[EXERCISE INPUT Boundary: Start]
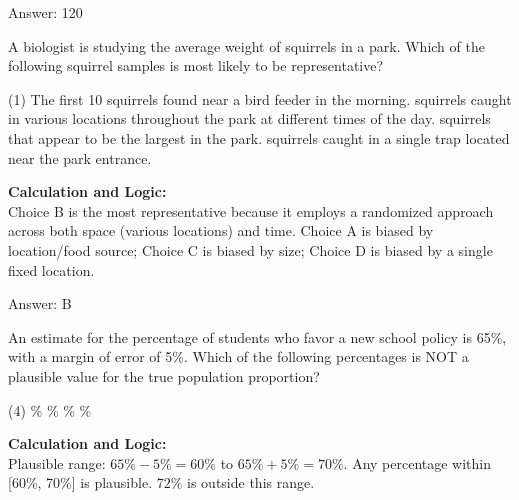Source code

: \documentclass[11pt,paper=a4,answers]{exam}
\begin{document}
\begin{questions}
\begin{solution}
\vspace{30pt}

Answer: \colorbox{yellow!100}{120}
\end{solution}

\vspace{60pt}

\question
A biologist is studying the average weight of squirrels in a park. Which of the following squirrel samples is most likely to be representative?
\begin{tasks}(1)
    \task The first 10 squirrels found near a bird feeder in the morning.
     squirrels caught in various locations throughout the park at different times of the day.
     squirrels that appear to be the largest in the park.
     squirrels caught in a single trap located near the park entrance.
\end{tasks}

\begin{solution}
\textbf{Calculation and Logic:} \\
Choice B is the most representative because it employs a randomized approach across both space (various locations) and time. Choice A is biased by location/food source; Choice C is biased by size; Choice D is biased by a single fixed location.

\vspace{30pt}

Answer: \colorbox{yellow!100}{B}
\end{solution}

\vspace{60pt}

\question
An estimate for the percentage of students who favor a new school policy is 65\%, with a margin of error of 5\%. Which of the following percentages is NOT a plausible value for the true population proportion?
\begin{tasks}(4)
    \%
    \%
    \%
    \%
\end{tasks}

\begin{solution}
\textbf{Calculation and Logic:} \\
Plausible range: $65\% - 5\% = 60\%$ to $65\% + 5\% = 70\%$. Any percentage within [60\%, 70\%] is plausible. $72\%$ is outside this range.

\vspace{30pt}


\end{solution}
\end{questions}
\end{document}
[EXERCISE INPUT Boundary: End]
> REQUIRED ACTION
Respond with the exact lines running from the one that contains "Plausible range: $65\%" through the last line of the data above, and no other lines.

> EXERCISE RESPONSE
Plausible range: $65\% - 5\% = 60\%$ to $65\% + 5\% = 70\%$. Any percentage within [60\%, 70\%] is plausible. $72\%$ is outside this range.

\vspace{30pt}


\end{solution}
\end{questions}
\end{document}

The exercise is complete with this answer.